▸ **EXERCISE DETAILS**:
Output the data verbatim, with nothing added or dropped.

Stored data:
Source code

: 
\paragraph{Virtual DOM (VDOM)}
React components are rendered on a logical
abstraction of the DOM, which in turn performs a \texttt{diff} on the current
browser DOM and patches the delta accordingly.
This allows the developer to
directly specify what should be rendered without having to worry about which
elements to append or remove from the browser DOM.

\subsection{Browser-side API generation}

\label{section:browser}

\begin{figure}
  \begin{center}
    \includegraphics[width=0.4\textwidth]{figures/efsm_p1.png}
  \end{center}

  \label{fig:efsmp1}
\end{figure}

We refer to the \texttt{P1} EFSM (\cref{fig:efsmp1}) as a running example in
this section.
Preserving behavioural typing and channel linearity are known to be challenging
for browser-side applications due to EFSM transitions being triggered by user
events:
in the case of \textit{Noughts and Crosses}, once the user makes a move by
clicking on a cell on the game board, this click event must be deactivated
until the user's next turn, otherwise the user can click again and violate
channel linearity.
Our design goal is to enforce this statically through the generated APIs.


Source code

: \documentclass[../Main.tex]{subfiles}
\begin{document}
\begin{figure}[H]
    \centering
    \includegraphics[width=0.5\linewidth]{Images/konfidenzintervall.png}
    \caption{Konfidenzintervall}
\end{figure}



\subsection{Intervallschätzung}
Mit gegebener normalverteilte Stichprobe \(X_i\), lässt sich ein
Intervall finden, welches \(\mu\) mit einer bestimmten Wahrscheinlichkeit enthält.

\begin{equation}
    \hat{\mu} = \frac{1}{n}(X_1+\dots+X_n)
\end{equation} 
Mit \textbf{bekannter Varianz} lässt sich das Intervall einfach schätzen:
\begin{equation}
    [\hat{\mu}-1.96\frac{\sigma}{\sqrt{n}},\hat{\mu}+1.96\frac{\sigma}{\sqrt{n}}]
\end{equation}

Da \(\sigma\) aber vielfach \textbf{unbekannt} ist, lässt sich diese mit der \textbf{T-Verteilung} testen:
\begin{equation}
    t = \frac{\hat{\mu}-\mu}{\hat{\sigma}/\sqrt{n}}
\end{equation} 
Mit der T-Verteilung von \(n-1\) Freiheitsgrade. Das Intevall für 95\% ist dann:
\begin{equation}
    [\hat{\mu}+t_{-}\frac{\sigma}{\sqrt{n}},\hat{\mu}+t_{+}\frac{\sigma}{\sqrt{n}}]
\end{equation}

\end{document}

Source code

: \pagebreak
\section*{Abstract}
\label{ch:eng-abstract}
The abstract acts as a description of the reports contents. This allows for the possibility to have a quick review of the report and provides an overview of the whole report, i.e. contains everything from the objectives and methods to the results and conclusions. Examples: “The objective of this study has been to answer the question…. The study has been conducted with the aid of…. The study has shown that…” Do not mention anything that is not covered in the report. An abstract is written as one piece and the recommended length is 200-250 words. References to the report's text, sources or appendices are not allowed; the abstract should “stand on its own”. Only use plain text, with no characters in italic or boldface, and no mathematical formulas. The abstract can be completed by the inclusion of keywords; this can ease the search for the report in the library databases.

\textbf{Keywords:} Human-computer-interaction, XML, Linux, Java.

▸ **ANSWER BELOW**:
Source code

: 
\paragraph{Virtual DOM (VDOM)}
React components are rendered on a logical
abstraction of the DOM, which in turn performs a \texttt{diff} on the current
browser DOM and patches the delta accordingly.
This allows the developer to
directly specify what should be rendered without having to worry about which
elements to append or remove from the browser DOM.

\subsection{Browser-side API generation}

\label{section:browser}

\begin{figure}
  \begin{center}
    \includegraphics[width=0.4\textwidth]{figures/efsm_p1.png}
  \end{center}

  \label{fig:efsmp1}
\end{figure}

We refer to the \texttt{P1} EFSM (\cref{fig:efsmp1}) as a running example in
this section.
Preserving behavioural typing and channel linearity are known to be challenging
for browser-side applications due to EFSM transitions being triggered by user
events:
in the case of \textit{Noughts and Crosses}, once the user makes a move by
clicking on a cell on the game board, this click event must be deactivated
until the user's next turn, otherwise the user can click again and violate
channel linearity.
Our design goal is to enforce this statically through the generated APIs.


Source code

: \documentclass[../Main.tex]{subfiles}
\begin{document}
\begin{figure}[H]
    \centering
    \includegraphics[width=0.5\linewidth]{Images/konfidenzintervall.png}
    \caption{Konfidenzintervall}
\end{figure}



\subsection{Intervallschätzung}
Mit gegebener normalverteilte Stichprobe \(X_i\), lässt sich ein
Intervall finden, welches \(\mu\) mit einer bestimmten Wahrscheinlichkeit enthält.

\begin{equation}
    \hat{\mu} = \frac{1}{n}(X_1+\dots+X_n)
\end{equation} 
Mit \textbf{bekannter Varianz} lässt sich das Intervall einfach schätzen:
\begin{equation}
    [\hat{\mu}-1.96\frac{\sigma}{\sqrt{n}},\hat{\mu}+1.96\frac{\sigma}{\sqrt{n}}]
\end{equation}

Da \(\sigma\) aber vielfach \textbf{unbekannt} ist, lässt sich diese mit der \textbf{T-Verteilung} testen:
\begin{equation}
    t = \frac{\hat{\mu}-\mu}{\hat{\sigma}/\sqrt{n}}
\end{equation} 
Mit der T-Verteilung von \(n-1\) Freiheitsgrade. Das Intevall für 95\% ist dann:
\begin{equation}
    [\hat{\mu}+t_{-}\frac{\sigma}{\sqrt{n}},\hat{\mu}+t_{+}\frac{\sigma}{\sqrt{n}}]
\end{equation}

\end{document}

Source code

: \pagebreak
\section*{Abstract}
\label{ch:eng-abstract}
The abstract acts as a description of the reports contents. This allows for the possibility to have a quick review of the report and provides an overview of the whole report, i.e. contains everything from the objectives and methods to the results and conclusions. Examples: “The objective of this study has been to answer the question…. The study has been conducted with the aid of…. The study has shown that…” Do not mention anything that is not covered in the report. An abstract is written as one piece and the recommended length is 200-250 words. References to the report's text, sources or appendices are not allowed; the abstract should “stand on its own”. Only use plain text, with no characters in italic or boldface, and no mathematical formulas. The abstract can be completed by the inclusion of keywords; this can ease the search for the report in the library databases.

\textbf{Keywords:} Human-computer-interaction, XML, Linux, Java.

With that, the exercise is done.